Art of Doing Nothing

By Lance Witt

I never thought I would be writing an article on Sabbath. For the first thirty years of my Christian life, the concept of Sabbath wasn’t even a blip on my spiritual radar. I never heard a sermon on the practice of Sabbath nor did I ever read an article or book on the subject. I assumed it was one of those Old Testament things we just didn’t do anymore. I lumped Sabbath into the same category as Leviticus 19:19, which prohibits wearing anything woven together with two kinds of material.

Not only was Sabbath theologically irrelevant for me, it was practically irrelevant as well. I did not know one person who practiced Sabbath. And my philosophy of ministry would have had no room for Sabbath. I have a “calling,” and that calling demands sacrifice. Life is short and the needs are urgent. I have to squeeze all I can out of every second of every minute. I totally bought into the “burn out for Jesus” mentality. When that is your mindset, there is no room for a theology of rest.

That prevalent mindset is very American, but very unbiblical. All my life, I’ve been taught how to go and go faster; but no one ever taught me how to stop.

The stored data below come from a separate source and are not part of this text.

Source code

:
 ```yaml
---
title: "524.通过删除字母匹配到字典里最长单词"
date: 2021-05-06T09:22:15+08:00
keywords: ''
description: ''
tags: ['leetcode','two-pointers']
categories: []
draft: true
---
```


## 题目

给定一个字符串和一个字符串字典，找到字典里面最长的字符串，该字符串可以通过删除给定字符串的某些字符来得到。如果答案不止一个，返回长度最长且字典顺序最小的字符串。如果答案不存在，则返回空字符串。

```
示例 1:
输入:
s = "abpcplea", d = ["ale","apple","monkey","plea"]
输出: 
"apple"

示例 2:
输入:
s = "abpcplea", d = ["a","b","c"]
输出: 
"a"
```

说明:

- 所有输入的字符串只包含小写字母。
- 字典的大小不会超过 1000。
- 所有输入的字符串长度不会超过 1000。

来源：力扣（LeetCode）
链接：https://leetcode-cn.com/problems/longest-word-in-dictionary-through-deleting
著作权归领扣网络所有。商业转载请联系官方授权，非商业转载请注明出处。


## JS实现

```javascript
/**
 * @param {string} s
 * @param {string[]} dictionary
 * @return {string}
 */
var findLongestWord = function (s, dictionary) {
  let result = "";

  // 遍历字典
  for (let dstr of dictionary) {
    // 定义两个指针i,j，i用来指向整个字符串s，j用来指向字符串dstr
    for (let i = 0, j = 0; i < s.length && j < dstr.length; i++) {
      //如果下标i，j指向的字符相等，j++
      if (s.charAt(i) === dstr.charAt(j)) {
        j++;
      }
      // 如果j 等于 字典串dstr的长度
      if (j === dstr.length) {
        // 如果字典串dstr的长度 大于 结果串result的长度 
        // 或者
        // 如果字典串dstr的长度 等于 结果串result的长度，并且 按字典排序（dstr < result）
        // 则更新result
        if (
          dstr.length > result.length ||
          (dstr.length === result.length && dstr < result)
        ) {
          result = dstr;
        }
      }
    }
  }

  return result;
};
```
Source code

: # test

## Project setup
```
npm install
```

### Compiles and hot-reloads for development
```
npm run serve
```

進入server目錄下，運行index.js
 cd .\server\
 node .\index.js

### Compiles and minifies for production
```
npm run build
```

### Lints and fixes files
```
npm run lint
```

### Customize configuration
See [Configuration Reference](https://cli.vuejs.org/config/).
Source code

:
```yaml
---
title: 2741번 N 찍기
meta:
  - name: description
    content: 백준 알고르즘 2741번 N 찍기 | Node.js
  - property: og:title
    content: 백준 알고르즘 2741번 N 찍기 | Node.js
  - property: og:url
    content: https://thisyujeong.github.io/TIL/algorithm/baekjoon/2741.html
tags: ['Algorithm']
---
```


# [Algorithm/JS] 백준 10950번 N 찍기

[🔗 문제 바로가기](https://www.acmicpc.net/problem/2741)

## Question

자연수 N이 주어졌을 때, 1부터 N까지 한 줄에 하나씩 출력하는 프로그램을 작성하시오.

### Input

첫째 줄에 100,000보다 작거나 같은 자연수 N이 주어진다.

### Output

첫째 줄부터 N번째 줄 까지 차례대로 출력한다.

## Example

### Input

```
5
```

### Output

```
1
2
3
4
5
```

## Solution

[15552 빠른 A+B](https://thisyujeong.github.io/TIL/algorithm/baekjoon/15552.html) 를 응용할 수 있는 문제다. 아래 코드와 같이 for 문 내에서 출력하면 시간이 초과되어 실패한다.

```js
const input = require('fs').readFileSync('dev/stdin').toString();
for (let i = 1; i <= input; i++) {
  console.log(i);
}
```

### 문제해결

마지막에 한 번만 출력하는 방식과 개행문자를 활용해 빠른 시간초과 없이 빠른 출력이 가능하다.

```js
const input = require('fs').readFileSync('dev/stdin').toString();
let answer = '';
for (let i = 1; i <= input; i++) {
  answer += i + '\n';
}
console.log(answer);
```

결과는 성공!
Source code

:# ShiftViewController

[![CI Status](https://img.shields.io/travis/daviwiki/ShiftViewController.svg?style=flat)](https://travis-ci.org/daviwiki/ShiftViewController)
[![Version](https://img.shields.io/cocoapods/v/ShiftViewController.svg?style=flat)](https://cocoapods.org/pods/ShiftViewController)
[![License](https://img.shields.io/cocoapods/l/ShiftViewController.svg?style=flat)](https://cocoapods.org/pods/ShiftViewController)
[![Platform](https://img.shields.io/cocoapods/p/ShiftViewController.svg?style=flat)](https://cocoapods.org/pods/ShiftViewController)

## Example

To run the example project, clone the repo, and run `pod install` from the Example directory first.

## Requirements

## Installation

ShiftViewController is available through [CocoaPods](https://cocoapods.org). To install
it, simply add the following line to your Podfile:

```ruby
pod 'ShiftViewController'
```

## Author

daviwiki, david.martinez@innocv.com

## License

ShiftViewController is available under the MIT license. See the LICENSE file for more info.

When I was six years old I got my very first bike at Christmas. It was a VROOM bicycle. It had motorcycle handlebars and made the sound of a motorcycle engine. There was just one problem. I didn’t know how to ride a bike. So, on a cold December day my dad took me out to teach me how to ride a bike. He walked alongside me holding the bike as I slowly learned to pedal and keep my balance. It wasn’t long before my dad pointed the bike back toward my house and told me I was on my own. Well, I did great until I got back to our house. I knew how to go, but didn’t know how to stop. So I panicked and decided the only way to stop was to run into our car.

As you can see, learning to stop is a lifelong problem for me.

In recent years I have begun to understand the importance of stopping and have begun to embrace a theology of rest. I have come to understand the importance of rhythm. We live in a universe that is defined by rhythm. As you inhale and exhale, your breathing has rhythm. Your heart beats in rhythm, and you have brain waves that move in rhythm. The seasons of the year are all about rhythm. Farming has a rhythm of planting, growing, and harvesting. The ocean waves have rhythm as the tide comes in and goes out. Even building muscle is marked by the rhythm of workout and recovery.

In fact, the reality of rhythm traces its roots all the way back to creation. In Genesis 2 we read that after God completed the work of creation, he rested on the seventh day. God certainly did not rest because he was worn out from six straight days of creating. He rested to model rhythm. This seventh day, the day of rest, was so important that the Bible says God blessed it and declared it holy. The first thing the Bible ever declared holy was not an object or a place, but a “time”, a twenty-four-hour period of time called Sabbath.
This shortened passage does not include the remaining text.